**ACTIVITY:** Below are some entries; can you quote all of them exactly?

**DATA EXTRACTS:**
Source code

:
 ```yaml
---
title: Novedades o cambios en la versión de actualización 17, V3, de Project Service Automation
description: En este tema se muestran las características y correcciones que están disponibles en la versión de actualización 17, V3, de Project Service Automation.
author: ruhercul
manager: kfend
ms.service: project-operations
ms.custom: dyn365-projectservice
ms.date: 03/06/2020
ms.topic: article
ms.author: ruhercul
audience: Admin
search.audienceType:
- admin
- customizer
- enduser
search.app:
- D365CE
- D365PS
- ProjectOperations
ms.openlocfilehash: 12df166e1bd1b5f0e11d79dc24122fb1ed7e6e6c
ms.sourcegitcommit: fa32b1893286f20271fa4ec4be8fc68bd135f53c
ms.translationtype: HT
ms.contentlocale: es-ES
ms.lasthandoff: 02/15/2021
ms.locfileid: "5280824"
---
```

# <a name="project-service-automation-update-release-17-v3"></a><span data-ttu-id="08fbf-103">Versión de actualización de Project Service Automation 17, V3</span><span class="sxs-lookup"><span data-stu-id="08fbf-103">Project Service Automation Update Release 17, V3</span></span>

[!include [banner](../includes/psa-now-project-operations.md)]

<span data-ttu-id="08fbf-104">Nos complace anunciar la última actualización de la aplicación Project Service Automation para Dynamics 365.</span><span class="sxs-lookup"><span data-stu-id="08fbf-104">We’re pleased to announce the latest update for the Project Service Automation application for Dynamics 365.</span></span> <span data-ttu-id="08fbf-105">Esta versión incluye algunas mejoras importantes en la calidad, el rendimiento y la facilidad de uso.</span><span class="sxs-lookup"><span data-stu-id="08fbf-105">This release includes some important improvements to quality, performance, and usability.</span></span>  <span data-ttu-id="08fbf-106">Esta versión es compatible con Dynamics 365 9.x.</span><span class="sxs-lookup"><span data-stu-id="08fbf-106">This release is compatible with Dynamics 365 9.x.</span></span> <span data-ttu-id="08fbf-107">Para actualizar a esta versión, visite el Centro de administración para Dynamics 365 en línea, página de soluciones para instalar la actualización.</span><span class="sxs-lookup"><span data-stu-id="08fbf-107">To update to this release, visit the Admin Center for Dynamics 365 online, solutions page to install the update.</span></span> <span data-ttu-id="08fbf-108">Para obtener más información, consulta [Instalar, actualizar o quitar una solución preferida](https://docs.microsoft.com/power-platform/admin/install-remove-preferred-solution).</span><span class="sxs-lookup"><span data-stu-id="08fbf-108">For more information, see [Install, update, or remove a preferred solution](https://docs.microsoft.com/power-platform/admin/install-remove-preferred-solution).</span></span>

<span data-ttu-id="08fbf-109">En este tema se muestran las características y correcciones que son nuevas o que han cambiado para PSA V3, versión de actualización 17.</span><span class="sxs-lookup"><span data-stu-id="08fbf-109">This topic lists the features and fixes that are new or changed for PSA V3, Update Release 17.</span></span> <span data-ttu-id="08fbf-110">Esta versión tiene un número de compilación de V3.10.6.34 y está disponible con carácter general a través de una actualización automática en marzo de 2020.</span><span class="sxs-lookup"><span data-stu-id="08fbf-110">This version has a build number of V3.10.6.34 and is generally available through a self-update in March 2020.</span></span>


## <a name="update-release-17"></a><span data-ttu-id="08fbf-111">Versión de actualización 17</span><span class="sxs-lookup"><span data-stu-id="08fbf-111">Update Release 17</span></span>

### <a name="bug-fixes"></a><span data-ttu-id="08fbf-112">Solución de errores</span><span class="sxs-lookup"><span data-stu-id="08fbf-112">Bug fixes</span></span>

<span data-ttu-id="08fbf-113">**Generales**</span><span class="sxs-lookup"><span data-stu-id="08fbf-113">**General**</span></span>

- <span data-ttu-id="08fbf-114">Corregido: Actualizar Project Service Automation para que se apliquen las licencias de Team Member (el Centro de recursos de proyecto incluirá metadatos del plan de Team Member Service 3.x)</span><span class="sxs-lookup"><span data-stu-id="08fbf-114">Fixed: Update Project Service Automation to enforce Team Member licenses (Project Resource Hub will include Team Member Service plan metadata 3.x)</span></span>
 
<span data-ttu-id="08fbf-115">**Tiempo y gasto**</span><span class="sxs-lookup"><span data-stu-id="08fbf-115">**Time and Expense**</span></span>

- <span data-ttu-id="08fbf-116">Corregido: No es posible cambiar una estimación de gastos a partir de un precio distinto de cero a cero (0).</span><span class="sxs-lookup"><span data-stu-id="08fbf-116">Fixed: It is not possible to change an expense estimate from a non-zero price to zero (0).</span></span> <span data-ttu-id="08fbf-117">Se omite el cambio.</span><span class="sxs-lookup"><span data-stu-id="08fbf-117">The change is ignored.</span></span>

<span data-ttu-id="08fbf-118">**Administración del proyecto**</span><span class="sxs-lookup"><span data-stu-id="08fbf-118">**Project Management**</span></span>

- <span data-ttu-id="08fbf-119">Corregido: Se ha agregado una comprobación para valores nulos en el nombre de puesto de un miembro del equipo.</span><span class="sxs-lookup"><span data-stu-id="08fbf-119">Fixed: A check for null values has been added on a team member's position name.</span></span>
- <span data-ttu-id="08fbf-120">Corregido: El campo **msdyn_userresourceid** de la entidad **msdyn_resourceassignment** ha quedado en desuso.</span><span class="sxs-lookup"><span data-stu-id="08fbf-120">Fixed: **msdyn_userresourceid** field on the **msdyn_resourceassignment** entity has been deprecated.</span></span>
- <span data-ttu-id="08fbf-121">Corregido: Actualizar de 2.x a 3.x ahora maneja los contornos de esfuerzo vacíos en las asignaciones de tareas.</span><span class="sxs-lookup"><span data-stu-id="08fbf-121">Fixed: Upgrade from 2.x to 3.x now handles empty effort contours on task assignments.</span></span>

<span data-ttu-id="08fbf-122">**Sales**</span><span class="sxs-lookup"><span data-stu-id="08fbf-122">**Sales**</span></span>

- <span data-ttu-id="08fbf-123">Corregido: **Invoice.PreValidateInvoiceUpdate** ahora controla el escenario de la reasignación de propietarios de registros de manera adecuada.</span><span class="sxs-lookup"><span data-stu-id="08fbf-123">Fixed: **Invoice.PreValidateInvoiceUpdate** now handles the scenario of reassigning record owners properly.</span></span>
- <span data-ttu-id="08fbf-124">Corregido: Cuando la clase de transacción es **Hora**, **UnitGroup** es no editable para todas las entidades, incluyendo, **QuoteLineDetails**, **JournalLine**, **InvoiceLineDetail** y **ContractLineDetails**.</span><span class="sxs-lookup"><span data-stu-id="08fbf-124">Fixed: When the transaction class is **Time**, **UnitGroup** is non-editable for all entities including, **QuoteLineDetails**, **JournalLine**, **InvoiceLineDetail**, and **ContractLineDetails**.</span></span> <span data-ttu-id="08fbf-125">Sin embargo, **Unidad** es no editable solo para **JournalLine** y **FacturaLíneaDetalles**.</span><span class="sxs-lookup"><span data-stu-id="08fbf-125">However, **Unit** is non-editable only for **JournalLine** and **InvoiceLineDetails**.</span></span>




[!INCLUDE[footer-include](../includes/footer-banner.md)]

**EXPECTED OUTPUT:**
Source code

:
 ```yaml
---
title: Novedades o cambios en la versión de actualización 17, V3, de Project Service Automation
description: En este tema se muestran las características y correcciones que están disponibles en la versión de actualización 17, V3, de Project Service Automation.
author: ruhercul
manager: kfend
ms.service: project-operations
ms.custom: dyn365-projectservice
ms.date: 03/06/2020
ms.topic: article
ms.author: ruhercul
audience: Admin
search.audienceType:
- admin
- customizer
- enduser
search.app:
- D365CE
- D365PS
- ProjectOperations
ms.openlocfilehash: 12df166e1bd1b5f0e11d79dc24122fb1ed7e6e6c
ms.sourcegitcommit: fa32b1893286f20271fa4ec4be8fc68bd135f53c
ms.translationtype: HT
ms.contentlocale: es-ES
ms.lasthandoff: 02/15/2021
ms.locfileid: "5280824"
---
```

# <a name="project-service-automation-update-release-17-v3"></a><span data-ttu-id="08fbf-103">Versión de actualización de Project Service Automation 17, V3</span><span class="sxs-lookup"><span data-stu-id="08fbf-103">Project Service Automation Update Release 17, V3</span></span>

[!include [banner](../includes/psa-now-project-operations.md)]

<span data-ttu-id="08fbf-104">Nos complace anunciar la última actualización de la aplicación Project Service Automation para Dynamics 365.</span><span class="sxs-lookup"><span data-stu-id="08fbf-104">We’re pleased to announce the latest update for the Project Service Automation application for Dynamics 365.</span></span> <span data-ttu-id="08fbf-105">Esta versión incluye algunas mejoras importantes en la calidad, el rendimiento y la facilidad de uso.</span><span class="sxs-lookup"><span data-stu-id="08fbf-105">This release includes some important improvements to quality, performance, and usability.</span></span>  <span data-ttu-id="08fbf-106">Esta versión es compatible con Dynamics 365 9.x.</span><span class="sxs-lookup"><span data-stu-id="08fbf-106">This release is compatible with Dynamics 365 9.x.</span></span> <span data-ttu-id="08fbf-107">Para actualizar a esta versión, visite el Centro de administración para Dynamics 365 en línea, página de soluciones para instalar la actualización.</span><span class="sxs-lookup"><span data-stu-id="08fbf-107">To update to this release, visit the Admin Center for Dynamics 365 online, solutions page to install the update.</span></span> <span data-ttu-id="08fbf-108">Para obtener más información, consulta [Instalar, actualizar o quitar una solución preferida](https://docs.microsoft.com/power-platform/admin/install-remove-preferred-solution).</span><span class="sxs-lookup"><span data-stu-id="08fbf-108">For more information, see [Install, update, or remove a preferred solution](https://docs.microsoft.com/power-platform/admin/install-remove-preferred-solution).</span></span>

<span data-ttu-id="08fbf-109">En este tema se muestran las características y correcciones que son nuevas o que han cambiado para PSA V3, versión de actualización 17.</span><span class="sxs-lookup"><span data-stu-id="08fbf-109">This topic lists the features and fixes that are new or changed for PSA V3, Update Release 17.</span></span> <span data-ttu-id="08fbf-110">Esta versión tiene un número de compilación de V3.10.6.34 y está disponible con carácter general a través de una actualización automática en marzo de 2020.</span><span class="sxs-lookup"><span data-stu-id="08fbf-110">This version has a build number of V3.10.6.34 and is generally available through a self-update in March 2020.</span></span>


## <a name="update-release-17"></a><span data-ttu-id="08fbf-111">Versión de actualización 17</span><span class="sxs-lookup"><span data-stu-id="08fbf-111">Update Release 17</span></span>

### <a name="bug-fixes"></a><span data-ttu-id="08fbf-112">Solución de errores</span><span class="sxs-lookup"><span data-stu-id="08fbf-112">Bug fixes</span></span>

<span data-ttu-id="08fbf-113">**Generales**</span><span class="sxs-lookup"><span data-stu-id="08fbf-113">**General**</span></span>

- <span data-ttu-id="08fbf-114">Corregido: Actualizar Project Service Automation para que se apliquen las licencias de Team Member (el Centro de recursos de proyecto incluirá metadatos del plan de Team Member Service 3.x)</span><span class="sxs-lookup"><span data-stu-id="08fbf-114">Fixed: Update Project Service Automation to enforce Team Member licenses (Project Resource Hub will include Team Member Service plan metadata 3.x)</span></span>
 
<span data-ttu-id="08fbf-115">**Tiempo y gasto**</span><span class="sxs-lookup"><span data-stu-id="08fbf-115">**Time and Expense**</span></span>

- <span data-ttu-id="08fbf-116">Corregido: No es posible cambiar una estimación de gastos a partir de un precio distinto de cero a cero (0).</span><span class="sxs-lookup"><span data-stu-id="08fbf-116">Fixed: It is not possible to change an expense estimate from a non-zero price to zero (0).</span></span> <span data-ttu-id="08fbf-117">Se omite el cambio.</span><span class="sxs-lookup"><span data-stu-id="08fbf-117">The change is ignored.</span></span>

<span data-ttu-id="08fbf-118">**Administración del proyecto**</span><span class="sxs-lookup"><span data-stu-id="08fbf-118">**Project Management**</span></span>

- <span data-ttu-id="08fbf-119">Corregido: Se ha agregado una comprobación para valores nulos en el nombre de puesto de un miembro del equipo.</span><span class="sxs-lookup"><span data-stu-id="08fbf-119">Fixed: A check for null values has been added on a team member's position name.</span></span>
- <span data-ttu-id="08fbf-120">Corregido: El campo **msdyn_userresourceid** de la entidad **msdyn_resourceassignment** ha quedado en desuso.</span><span class="sxs-lookup"><span data-stu-id="08fbf-120">Fixed: **msdyn_userresourceid** field on the **msdyn_resourceassignment** entity has been deprecated.</span></span>
- <span data-ttu-id="08fbf-121">Corregido: Actualizar de 2.x a 3.x ahora maneja los contornos de esfuerzo vacíos en las asignaciones de tareas.</span><span class="sxs-lookup"><span data-stu-id="08fbf-121">Fixed: Upgrade from 2.x to 3.x now handles empty effort contours on task assignments.</span></span>

<span data-ttu-id="08fbf-122">**Sales**</span><span class="sxs-lookup"><span data-stu-id="08fbf-122">**Sales**</span></span>

- <span data-ttu-id="08fbf-123">Corregido: **Invoice.PreValidateInvoiceUpdate** ahora controla el escenario de la reasignación de propietarios de registros de manera adecuada.</span><span class="sxs-lookup"><span data-stu-id="08fbf-123">Fixed: **Invoice.PreValidateInvoiceUpdate** now handles the scenario of reassigning record owners properly.</span></span>
- <span data-ttu-id="08fbf-124">Corregido: Cuando la clase de transacción es **Hora**, **UnitGroup** es no editable para todas las entidades, incluyendo, **QuoteLineDetails**, **JournalLine**, **InvoiceLineDetail** y **ContractLineDetails**.</span><span class="sxs-lookup"><span data-stu-id="08fbf-124">Fixed: When the transaction class is **Time**, **UnitGroup** is non-editable for all entities including, **QuoteLineDetails**, **JournalLine**, **InvoiceLineDetail**, and **ContractLineDetails**.</span></span> <span data-ttu-id="08fbf-125">Sin embargo, **Unidad** es no editable solo para **JournalLine** y **FacturaLíneaDetalles**.</span><span class="sxs-lookup"><span data-stu-id="08fbf-125">However, **Unit** is non-editable only for **JournalLine** and **InvoiceLineDetails**.</span></span>




[!INCLUDE[footer-include](../includes/footer-banner.md)]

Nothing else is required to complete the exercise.